疲れて動けなくなる前に!ワーママにオススメ“たった5分”のマッサージ&ストレッチ
仕事、家事、育児のトリプルタスクをこなしていると慢性的な疲労と緊張にさらされがち。でも、週末まで疲れを残してしまったらせっかくの休みもぐったりしてしまいますよね。だからこそ日々の隙間時間を活用し、次のような方法でこまめにリカバリーしましょう!
脳疲労と眼精疲労に効く「側頭筋ほぐし」(2分)です。1日中PCやスマホを見ていると、頭の側面にある「側頭筋」がガチガチに凝り固まって脳疲労や偏頭痛の原因になってしまいますよ。
まずは耳の上(こめかみから耳全体)に指の腹を当て、頭皮を掴むように軽く押さえましょう。そのまま円を描くように10秒間のくるくるマッサージ。その後、頭皮を掴んだまま、斜め上に向かって持ち上げるように10秒間キープし、ゆっくり離します。

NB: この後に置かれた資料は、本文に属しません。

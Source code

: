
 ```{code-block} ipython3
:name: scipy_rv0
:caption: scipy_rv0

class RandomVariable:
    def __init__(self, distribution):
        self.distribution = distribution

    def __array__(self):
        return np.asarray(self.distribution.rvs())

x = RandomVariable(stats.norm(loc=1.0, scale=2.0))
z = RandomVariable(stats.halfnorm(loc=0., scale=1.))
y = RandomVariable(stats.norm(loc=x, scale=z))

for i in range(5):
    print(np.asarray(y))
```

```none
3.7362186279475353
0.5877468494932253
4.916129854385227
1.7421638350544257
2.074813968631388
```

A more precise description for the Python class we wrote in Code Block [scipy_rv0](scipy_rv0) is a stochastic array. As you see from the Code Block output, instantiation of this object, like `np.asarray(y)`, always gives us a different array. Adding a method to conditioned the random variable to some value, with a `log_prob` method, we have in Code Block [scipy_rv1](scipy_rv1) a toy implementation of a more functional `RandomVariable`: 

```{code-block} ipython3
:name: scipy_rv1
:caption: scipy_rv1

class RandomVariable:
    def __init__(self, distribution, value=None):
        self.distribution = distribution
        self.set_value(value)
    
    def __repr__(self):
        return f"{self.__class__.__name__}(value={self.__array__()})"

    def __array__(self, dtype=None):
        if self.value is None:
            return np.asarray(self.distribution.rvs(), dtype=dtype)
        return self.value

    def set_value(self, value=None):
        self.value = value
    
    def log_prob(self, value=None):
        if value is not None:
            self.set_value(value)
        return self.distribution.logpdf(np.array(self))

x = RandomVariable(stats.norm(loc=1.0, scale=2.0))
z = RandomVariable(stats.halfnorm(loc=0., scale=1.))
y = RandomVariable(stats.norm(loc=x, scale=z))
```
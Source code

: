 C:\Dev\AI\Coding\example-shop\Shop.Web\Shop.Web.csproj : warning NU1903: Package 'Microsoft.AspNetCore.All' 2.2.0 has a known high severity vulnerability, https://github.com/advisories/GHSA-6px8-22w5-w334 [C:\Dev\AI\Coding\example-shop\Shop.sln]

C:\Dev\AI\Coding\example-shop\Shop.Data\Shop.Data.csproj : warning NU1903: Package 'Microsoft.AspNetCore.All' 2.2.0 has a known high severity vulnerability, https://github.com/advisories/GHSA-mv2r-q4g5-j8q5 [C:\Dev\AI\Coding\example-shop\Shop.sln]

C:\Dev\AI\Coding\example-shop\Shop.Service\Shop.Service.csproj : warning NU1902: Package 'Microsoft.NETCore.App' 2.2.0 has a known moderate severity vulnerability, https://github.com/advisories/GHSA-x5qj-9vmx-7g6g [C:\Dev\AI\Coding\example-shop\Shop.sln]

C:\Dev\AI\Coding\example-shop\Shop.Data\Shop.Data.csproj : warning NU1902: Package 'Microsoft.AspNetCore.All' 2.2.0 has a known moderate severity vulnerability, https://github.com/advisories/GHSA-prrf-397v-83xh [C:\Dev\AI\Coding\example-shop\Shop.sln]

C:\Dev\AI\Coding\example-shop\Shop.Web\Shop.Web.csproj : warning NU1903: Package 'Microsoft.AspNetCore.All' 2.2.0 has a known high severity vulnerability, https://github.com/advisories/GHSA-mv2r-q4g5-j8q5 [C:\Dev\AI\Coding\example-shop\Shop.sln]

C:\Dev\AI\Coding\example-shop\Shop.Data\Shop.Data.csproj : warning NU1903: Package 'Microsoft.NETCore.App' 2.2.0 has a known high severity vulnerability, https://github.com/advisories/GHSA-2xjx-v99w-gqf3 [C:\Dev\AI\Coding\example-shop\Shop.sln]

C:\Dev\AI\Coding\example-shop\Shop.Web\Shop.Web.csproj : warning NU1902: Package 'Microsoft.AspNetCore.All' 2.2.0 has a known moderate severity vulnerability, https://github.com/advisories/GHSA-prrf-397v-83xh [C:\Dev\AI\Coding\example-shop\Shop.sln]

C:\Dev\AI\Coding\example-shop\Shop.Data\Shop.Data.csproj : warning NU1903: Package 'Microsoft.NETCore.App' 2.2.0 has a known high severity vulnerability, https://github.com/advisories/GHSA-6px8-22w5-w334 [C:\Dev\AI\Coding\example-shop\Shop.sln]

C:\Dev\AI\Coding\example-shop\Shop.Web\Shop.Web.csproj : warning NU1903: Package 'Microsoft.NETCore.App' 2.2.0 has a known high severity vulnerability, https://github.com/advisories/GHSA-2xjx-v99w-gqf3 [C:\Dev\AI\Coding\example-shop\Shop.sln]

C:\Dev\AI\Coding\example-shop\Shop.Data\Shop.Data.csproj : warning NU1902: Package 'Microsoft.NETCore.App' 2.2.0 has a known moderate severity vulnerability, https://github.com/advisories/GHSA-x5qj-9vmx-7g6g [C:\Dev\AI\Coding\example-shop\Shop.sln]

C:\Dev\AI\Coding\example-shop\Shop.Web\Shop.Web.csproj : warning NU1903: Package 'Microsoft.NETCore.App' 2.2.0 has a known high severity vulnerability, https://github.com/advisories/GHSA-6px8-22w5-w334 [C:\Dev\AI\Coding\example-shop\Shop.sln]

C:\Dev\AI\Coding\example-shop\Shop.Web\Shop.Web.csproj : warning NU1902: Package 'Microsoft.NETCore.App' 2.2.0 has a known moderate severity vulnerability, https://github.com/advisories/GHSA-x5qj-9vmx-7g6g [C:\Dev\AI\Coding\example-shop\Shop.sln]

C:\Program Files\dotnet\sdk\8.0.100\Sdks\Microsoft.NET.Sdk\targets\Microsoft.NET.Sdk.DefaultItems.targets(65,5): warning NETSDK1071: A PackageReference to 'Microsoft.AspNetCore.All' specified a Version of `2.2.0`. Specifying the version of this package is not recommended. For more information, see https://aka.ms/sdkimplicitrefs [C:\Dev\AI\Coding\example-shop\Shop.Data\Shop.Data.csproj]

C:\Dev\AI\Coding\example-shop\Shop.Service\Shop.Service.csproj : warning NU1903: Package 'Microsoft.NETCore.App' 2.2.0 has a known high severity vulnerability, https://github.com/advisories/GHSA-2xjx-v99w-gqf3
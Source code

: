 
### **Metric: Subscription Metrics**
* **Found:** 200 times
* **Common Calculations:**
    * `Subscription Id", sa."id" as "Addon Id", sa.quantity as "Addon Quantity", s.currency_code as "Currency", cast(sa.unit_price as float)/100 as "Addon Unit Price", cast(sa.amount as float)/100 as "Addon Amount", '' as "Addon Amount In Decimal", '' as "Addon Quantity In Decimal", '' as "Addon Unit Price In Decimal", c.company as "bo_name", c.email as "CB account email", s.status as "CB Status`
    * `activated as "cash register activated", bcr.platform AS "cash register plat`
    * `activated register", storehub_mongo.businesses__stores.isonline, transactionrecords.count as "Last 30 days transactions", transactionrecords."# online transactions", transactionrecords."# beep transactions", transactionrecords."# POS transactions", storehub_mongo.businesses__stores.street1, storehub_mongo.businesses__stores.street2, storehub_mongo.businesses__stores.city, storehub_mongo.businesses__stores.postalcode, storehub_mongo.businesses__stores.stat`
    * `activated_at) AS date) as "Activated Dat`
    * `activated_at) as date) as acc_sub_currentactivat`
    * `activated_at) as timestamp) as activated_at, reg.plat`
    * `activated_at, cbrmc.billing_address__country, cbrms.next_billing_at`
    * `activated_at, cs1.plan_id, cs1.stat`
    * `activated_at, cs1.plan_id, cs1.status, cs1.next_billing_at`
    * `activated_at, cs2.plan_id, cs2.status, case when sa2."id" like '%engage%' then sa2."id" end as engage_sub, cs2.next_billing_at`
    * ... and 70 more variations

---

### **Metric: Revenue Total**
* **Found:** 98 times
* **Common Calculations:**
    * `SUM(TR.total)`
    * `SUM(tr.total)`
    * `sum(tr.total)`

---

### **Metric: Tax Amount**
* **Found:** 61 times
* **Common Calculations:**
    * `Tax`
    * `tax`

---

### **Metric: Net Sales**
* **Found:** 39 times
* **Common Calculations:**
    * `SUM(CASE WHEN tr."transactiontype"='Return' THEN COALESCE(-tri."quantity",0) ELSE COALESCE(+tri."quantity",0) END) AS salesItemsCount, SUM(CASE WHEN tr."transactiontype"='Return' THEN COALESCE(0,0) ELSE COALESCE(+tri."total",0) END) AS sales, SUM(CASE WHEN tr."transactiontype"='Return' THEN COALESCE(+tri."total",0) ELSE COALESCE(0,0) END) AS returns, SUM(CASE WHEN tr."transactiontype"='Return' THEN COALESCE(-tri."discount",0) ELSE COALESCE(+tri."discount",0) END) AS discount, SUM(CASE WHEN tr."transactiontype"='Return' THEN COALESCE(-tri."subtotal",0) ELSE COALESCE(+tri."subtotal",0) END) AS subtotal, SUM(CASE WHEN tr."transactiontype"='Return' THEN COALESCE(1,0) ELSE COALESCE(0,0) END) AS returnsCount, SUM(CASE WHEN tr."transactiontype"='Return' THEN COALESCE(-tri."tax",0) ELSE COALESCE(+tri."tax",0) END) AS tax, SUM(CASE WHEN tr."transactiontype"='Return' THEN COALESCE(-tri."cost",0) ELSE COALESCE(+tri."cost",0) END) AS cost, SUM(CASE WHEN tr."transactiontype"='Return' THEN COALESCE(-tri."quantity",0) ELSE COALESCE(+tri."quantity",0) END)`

これを3セット繰り返すと頭がスッキリするだけでなく、顔全体が引き上がって目がスッキリ開くのを感じられるはずです。
肩凝り解消の王道「広背筋ストレッチ」(2分)です。猫背になりがちなデスクワークや、抱っこで酷使される背中の筋肉、広背筋をこのストレッチで伸ばしましょう。
椅子に座ったまま両手を組み、手のひらを天井に向けます。背中を丸めながら腕を前方に思い切り伸ばし、肩甲骨の間を広げます(10秒キープ)。次に、組んだ手のひらを天井に向けたまま、上体を左右にゆっくり倒します(左右各10秒)。とくに、倒した側の腕が伸びていることを意識し、呼吸を止めないように注意しましょう。
ストレスを緩める「仙骨の揺らし」(1分)です。骨盤の中央にある仙骨(せんこつ)には自律神経が通っています。ここを刺激すると、ストレスで高ぶった交感神経を落ち着かせることができますよ。
まずは椅子に浅く座って足を床につけます。上半身は動かさず、骨盤だけを前後にゆっくりと揺らします(前後20回)。骨盤が後ろに倒れるとき、仙骨が椅子の座面に軽く当たる感覚を意識しましょう。深い呼吸を続けながら行うとリラックス効果がさらに高まります。
これらのマッサージやストレッチは、寝る前や休憩時間、夕食後の片付けを終えた後など、ほんの少しの隙間時間に組み込むのがオススメです。毎日継続して体の緊張をリセットさせ、疲労を溜めない体で日々を過ごしてくださいね。